[Items listed in a dataset]
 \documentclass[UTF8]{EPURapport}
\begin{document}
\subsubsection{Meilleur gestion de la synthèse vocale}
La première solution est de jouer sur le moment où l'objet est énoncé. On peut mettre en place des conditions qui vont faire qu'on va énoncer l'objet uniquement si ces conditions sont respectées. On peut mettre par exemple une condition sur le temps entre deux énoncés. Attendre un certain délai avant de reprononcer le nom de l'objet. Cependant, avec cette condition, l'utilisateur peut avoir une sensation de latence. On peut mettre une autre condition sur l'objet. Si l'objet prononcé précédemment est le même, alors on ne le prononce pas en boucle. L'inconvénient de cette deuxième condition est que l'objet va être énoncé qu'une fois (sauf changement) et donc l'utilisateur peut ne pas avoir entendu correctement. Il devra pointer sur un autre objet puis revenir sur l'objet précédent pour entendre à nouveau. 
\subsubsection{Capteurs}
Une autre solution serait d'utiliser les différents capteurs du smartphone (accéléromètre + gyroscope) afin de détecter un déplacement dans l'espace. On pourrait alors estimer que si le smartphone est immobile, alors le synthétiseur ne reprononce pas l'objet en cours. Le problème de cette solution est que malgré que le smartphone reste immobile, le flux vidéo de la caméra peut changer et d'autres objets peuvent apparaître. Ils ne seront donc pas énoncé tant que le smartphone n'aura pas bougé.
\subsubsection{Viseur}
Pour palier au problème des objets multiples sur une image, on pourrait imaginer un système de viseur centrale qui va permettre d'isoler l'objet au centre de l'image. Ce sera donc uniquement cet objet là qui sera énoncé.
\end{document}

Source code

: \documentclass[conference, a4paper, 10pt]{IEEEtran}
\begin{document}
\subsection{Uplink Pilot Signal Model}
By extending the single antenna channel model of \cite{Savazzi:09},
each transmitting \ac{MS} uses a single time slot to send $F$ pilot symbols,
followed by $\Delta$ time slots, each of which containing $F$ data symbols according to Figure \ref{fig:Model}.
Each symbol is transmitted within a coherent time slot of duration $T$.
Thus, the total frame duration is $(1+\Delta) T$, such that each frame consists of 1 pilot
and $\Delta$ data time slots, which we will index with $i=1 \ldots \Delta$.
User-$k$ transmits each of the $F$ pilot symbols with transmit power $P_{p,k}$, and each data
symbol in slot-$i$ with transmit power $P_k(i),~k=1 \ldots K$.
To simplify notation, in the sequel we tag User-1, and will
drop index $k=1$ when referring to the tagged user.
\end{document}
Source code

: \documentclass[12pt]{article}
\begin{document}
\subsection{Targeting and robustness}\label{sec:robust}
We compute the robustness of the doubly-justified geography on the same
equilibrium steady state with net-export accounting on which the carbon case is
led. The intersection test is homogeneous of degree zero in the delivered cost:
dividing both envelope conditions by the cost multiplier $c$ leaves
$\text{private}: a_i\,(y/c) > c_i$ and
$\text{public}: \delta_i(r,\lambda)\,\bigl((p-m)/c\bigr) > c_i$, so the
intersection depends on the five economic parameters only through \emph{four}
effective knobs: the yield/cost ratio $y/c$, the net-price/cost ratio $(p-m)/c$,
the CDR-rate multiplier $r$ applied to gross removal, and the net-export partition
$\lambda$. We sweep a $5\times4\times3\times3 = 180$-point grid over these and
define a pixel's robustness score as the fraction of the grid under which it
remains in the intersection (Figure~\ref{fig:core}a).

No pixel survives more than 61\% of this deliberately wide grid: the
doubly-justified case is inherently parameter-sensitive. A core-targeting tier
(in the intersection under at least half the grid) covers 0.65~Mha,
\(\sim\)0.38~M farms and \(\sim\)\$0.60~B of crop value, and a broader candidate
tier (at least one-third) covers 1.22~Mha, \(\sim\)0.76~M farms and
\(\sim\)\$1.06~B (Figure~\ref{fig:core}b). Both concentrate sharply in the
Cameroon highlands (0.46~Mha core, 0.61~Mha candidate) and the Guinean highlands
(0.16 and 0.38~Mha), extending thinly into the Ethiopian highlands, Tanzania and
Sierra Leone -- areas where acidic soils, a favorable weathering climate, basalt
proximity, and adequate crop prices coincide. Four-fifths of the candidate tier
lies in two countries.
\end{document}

(WHAT THIS TASK INVOLVES): Filter the lines above so that only those with the string "case" remain, then copy them.

(RESPONSE BELOW):
equilibrium steady state with net-export accounting on which the carbon case is
doubly-justified case is inherently parameter-sensitive. A core-targeting tier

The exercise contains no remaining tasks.